Con hesitated, smiling uncertainly. He was embarrassed by the indignity: long-legged Mark straddling the animal like a little boy on a rocking horse. But he was about to join him when Gerard lurched into the room.
“Mark!” he barked. “Don’t be bloody stupid! That thing is more than a hundred years old!”
Mark lost his grin. Con, head down, saw his friend’s toes stiffen. Gerard strode across the room, reaching up to take his son by the front of the t-shirt. But he was moving quite slowly, controlled, the force concentrated in his grip as he pulled Mark off the lion. Mark seemed to cooperate in this. Con realised that they were both restraining themselves because of the peril of their situation: two people cautiously wrestling in a glass box, the tall panes rattling with every move.

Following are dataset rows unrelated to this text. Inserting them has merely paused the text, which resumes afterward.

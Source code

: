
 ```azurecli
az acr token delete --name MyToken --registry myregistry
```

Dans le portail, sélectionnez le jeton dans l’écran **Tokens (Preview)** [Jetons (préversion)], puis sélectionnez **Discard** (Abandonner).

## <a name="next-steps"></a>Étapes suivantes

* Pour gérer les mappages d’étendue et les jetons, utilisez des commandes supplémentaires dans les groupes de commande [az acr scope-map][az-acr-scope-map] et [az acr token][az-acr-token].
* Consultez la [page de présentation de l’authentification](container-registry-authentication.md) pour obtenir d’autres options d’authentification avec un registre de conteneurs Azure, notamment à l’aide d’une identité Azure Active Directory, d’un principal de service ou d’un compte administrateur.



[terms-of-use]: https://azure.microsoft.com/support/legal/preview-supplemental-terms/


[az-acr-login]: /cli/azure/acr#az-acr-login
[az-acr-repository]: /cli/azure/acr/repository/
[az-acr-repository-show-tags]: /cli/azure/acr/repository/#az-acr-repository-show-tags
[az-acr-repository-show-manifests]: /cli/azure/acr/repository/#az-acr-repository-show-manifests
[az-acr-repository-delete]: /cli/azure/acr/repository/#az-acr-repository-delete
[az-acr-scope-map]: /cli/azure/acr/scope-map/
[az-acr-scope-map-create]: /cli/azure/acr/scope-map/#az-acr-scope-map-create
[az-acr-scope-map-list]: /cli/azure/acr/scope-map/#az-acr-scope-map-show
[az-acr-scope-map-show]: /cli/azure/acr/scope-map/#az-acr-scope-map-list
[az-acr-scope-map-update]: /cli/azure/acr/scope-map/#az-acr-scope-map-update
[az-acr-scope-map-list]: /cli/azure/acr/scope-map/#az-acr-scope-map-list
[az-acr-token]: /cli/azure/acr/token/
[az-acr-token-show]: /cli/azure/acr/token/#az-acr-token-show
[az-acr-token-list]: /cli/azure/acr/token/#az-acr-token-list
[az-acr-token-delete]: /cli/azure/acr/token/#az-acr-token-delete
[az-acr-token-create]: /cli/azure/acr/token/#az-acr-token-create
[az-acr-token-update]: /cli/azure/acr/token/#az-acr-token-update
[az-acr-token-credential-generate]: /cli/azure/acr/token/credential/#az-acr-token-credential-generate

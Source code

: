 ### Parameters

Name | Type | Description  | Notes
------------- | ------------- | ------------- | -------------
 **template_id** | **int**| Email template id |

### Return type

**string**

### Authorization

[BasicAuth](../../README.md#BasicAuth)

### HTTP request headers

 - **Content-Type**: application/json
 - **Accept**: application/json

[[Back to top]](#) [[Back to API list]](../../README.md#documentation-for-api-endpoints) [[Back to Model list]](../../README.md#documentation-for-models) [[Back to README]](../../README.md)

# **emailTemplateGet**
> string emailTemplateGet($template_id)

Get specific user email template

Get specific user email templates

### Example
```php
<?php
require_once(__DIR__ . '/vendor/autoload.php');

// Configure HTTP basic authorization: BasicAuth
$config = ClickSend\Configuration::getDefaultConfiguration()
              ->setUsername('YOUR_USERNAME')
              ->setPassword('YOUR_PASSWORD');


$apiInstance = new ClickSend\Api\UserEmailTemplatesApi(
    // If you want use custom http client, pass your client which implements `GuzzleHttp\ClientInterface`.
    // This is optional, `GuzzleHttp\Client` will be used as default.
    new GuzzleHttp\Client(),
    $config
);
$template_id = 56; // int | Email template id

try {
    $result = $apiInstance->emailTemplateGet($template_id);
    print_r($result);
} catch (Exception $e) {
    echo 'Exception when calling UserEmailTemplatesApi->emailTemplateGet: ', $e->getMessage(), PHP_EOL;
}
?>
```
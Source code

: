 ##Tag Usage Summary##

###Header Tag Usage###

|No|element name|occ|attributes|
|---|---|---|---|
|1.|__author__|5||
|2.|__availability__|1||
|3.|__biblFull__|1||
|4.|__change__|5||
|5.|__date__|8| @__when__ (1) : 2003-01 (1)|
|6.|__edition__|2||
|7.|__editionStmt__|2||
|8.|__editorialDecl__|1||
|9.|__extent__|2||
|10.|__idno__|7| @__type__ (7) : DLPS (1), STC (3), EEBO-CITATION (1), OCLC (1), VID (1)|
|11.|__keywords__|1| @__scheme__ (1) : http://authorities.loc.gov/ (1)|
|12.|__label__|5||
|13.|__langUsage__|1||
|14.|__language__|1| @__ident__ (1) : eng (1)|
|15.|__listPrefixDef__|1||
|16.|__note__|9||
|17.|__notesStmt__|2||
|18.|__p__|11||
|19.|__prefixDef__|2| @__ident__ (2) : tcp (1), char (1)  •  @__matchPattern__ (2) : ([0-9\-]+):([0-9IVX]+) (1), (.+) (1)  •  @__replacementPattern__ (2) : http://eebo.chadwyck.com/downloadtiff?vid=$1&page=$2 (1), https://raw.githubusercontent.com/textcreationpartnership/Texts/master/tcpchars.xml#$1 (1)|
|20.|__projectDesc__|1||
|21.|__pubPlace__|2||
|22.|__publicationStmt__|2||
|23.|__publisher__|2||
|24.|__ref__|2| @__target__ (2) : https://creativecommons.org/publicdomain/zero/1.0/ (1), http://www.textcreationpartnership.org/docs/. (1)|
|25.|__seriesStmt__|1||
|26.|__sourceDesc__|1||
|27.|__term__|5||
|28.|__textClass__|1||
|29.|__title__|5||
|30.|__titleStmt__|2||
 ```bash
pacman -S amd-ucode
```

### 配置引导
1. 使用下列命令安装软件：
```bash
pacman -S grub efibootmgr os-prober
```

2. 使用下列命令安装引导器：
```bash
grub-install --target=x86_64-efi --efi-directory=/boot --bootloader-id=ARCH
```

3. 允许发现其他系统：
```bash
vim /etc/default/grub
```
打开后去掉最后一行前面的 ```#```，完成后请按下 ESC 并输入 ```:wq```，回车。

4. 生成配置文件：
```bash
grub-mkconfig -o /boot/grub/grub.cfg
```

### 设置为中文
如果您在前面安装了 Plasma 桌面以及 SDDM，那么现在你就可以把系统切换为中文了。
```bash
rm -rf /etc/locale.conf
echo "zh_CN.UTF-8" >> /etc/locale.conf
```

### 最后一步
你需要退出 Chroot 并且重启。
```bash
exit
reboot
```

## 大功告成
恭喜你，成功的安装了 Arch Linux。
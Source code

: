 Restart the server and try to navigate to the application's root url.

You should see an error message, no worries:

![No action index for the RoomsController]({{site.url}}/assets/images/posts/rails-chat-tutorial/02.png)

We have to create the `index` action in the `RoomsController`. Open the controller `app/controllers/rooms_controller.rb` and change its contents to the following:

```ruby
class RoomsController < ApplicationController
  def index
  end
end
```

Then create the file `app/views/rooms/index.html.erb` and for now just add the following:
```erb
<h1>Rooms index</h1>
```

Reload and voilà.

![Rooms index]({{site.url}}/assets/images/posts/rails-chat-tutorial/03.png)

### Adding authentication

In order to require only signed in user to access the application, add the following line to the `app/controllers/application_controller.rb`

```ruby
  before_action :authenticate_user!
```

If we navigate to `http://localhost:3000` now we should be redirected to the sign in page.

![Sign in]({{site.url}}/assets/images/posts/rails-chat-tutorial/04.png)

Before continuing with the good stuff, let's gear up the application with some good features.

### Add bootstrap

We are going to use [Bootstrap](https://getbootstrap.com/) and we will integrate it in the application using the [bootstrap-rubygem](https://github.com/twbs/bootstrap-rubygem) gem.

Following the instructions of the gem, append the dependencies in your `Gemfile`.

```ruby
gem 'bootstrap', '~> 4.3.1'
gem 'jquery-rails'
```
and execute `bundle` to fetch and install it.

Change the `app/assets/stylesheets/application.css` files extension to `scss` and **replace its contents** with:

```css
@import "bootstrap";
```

As soon as they were out, Mark commenced struggling, and Gerard, still holding him by the scruff with one hand, brought the other hand up and gave his son a slap on the cheek. It couldn’t have hurt much – Mark was wriggling, Gerard’s arm cramped, the action clearly unpractised – but Mark flinched and Gerard dropped him in what seemed to be equal shock. Mark shoved his way out of the room, a red patch showing through the tan of his cheek.
After a moment’s silence, Gerard turned back to the case and eased the tall door closed. Without looking at Con, he pulled the cuff of his cardigan over his knuckles and buffed Mark’s fingerprints off the glass.
*
Con found him in the garden.
“Chatting with the old man, were you?” Mark asked coldly.
“Not really.”
“Old fucker.” His cheeks were still red in spots and his mouth looked bony and stretched, like the mouth of a fish. “What did he say to you?”
“Nothing. I came looking for you.”
Mark laughed and flung a fist towards Con’s chest. Con flinched away. “Constantine,” he teased. “Don’t be such a pussy.” His eyes were very clear.
Mark jiggled his fist, then flipped his hand open like a conjurer. An amber marble was caught in the crease of his palm. Not a marble; it was flat on one side and had a dark spot in the middle. Mark smacked his hand to his own head, and the lion’s glass eye stayed there, stuck to his brow. It glowed against his skin, gold-rimmed, dark in the centre.